Then, around 5 p.m. something changed. Whereas most of the afternoon there had been dozens of caddis flies visible skittering along the surface of the water, or hovering in groups in the bushes — and in brief flurries of activity they had appeared in the hundreds — suddenly they started coming off the water so thick it was like fog.
The numbers of caddis flies that were soaring upstream a few feet above the water went from dozens or hundreds up to thousands and even tens of thousands. I have caught trout in 25 states on some deservedly famous rivers and have never before witnessed a caddis fly hatch to rival this one.
The river was the Magalloway. Its headwaters flow off the ridgeline on the Maine-Canada border in northwestern Maine in the Rangeley Lakes region, an area of several large, deep, remote, wilderness mountain lakes, many of which are 10 miles long or more. These are the holy waters of brook-trout fishing in the United States: waters still containing wild brook trout that have never been bastardized by stocked brood.
Mooselookmeguntic is the largest of these, and most famous for its huge brookies, but there is good trout and landlocked salmon fishing throughout the region’s lakes and rivers, which include not only the Magalloway River, but also the Rapid, Cupsuptic, Rangeley and Kennebago rivers, as well as several smaller but still notable streams. And, of course, the numerous lakes and ponds.
Coming off the high ridges, the various branches and headwaters of the Magalloway soon meet in the remote Parmachenee Lake, out of which they flow through a short stretch of woods and into Aziscohos Lake. At this point, the Magalloway has picked up about all the water it will get. It spills out of a small dam on the Aziscohos and plunges through a few short wooded miles of whitewater down to the town of Wilson Mills, Maine.
There the river suddenly slows, changing from kayak water to family canoe-trip water. It wanders another dozen or so miles through meandering S-curves along the border of Maine and New Hampshire, through wilderness preserve loaded with moose and waterfowl, before it flows into Lake Umbagog and becomes the Androscoggin River.
It was in that short stretch between the Azicohos Dam and the famous Wilson Mills bridge, and the few hundred yards just downstream of the bridge, that I spent two days fishing with my friend Rich Warren, who I knew from the New Haven River Anglers.
Rich had just recently retired from many years teaching at Vermont Technical College and was celebrating with the second of several fishing trips. I was happy to take part in the celebration by spending a few days with him chasing wild Maine brook trout.

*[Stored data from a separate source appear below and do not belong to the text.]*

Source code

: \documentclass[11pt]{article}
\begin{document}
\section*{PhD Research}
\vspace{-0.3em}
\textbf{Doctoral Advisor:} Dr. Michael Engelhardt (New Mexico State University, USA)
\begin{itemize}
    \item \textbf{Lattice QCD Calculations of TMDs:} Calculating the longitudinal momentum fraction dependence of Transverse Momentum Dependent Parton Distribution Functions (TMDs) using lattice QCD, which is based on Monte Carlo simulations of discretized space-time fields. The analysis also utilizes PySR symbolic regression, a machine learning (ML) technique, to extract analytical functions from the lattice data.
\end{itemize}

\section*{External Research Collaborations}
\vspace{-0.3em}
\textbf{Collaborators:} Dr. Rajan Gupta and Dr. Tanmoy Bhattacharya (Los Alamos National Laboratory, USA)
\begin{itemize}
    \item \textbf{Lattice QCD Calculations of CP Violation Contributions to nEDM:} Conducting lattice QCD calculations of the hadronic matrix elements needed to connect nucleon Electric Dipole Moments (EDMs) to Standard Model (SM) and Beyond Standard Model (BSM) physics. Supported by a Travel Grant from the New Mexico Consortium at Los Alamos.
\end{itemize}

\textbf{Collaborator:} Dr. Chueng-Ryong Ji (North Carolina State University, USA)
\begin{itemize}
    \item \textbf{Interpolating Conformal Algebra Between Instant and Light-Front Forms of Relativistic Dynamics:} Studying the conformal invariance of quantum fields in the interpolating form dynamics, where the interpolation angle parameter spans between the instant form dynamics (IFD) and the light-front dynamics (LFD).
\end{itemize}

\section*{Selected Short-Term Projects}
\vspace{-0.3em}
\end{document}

Though water was running high — the measurement at the dam was about double the flow I would have considered a good amount for that stretch — it was the ideal time of year and weather was good, so we were expecting some good fishing. I just didn’t know how incredible the caddis hatch would be.
I had fished that stretch of river a few times in the past. I had seen some pretty good caddis hatches in mid-June 50 miles south on the Androscoggin. In fact the previous day we had fished the Androscoggin in the afternoon, and I had landed 18 trout. Rich landed quite a few also. But they were mostly stocked, and they were only in the 10-to-14-inch range. We were looking forward to some larger and wilder brookies on the Magalloway.

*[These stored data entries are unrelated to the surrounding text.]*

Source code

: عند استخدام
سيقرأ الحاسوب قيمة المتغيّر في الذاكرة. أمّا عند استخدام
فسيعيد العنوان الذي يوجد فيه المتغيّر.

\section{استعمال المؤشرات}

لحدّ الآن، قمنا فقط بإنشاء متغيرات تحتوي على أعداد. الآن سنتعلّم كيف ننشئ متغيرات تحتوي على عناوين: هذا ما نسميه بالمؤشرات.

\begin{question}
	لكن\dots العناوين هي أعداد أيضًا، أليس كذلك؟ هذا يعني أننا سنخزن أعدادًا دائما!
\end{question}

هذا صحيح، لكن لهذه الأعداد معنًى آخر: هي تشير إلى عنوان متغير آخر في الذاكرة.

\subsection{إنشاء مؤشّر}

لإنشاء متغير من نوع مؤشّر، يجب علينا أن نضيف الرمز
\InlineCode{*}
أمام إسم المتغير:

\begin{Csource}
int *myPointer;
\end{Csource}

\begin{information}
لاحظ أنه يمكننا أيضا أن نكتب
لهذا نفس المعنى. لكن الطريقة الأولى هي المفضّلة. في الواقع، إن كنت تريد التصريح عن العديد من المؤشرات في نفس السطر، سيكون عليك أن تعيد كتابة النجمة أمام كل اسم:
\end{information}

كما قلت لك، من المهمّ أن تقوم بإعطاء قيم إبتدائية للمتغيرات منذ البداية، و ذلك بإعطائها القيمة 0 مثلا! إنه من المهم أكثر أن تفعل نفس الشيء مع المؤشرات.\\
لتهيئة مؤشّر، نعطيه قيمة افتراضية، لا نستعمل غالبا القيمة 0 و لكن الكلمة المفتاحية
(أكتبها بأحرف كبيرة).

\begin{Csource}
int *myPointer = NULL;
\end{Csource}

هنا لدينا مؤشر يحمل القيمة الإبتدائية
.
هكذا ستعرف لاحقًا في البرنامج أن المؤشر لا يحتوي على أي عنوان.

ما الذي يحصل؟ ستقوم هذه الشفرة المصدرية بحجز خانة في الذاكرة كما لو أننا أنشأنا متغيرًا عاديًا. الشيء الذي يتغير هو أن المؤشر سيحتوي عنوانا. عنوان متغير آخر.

Most of the day on the Magalloway presented challenging, technical fishing. Like most of the rivers in the area, it is designated as fly-fishing only, with restrictive creel limits. This protective approach to management has resulted in a blue-ribbon fishery that attracts lots of fly-fishermen. The fish see plenty of flies in their lives, and they are leader-shy. Sloppy casting or the wrong flies put the fish down pretty quickly.
But when the air temperature on that late May day rose up into the 80s, it apparently created the perfect conditions to stimulate a caddis hatch for the ages. For the next hour, the fishing was fantastic. When the hatch began I lost about 15 minutes of time moving several hundred yards down river avoiding other anglers and some stretches of river that looked either less promising or less accessible in the high water.
Then I finally found a nice patch of water that I had to myself. I proceeded then to land three brook trout in 30 minutes, doubling my take for the day. All of them were over 15 inches, with dark healthy skin and bright red and yellow spots. All took my fly hard, and fought like the strong well-fed wild fish that they were. The hatch, and the flurry of trout activity, was incredible. Then it was over, and the fish stopped biting.
We returned to the same stretch the next afternoon, expecting a similar hatch. A few caddis flies came up, enough that if we had not been there the previous day we might have said it was good hatch. But it was nothing compared to what had seen. Indeed, we might never be in just the right place at the right time again to see what we saw.
The fishing was slower too. We fished from 3 until 7 p.m., when we had to start the four-hour drive back home to Vermont. I landed only two trout, with my consolation being that the larger of the two was just short of 20 inches, among the best brook trout I have ever landed.
For most Addison residents, the drive to Wilson Mills is less than four hours. This holy water is probably the closest place you can go to catch wild brook trout that will routinely top 15 inches. Well worth the trip. Bring a friend.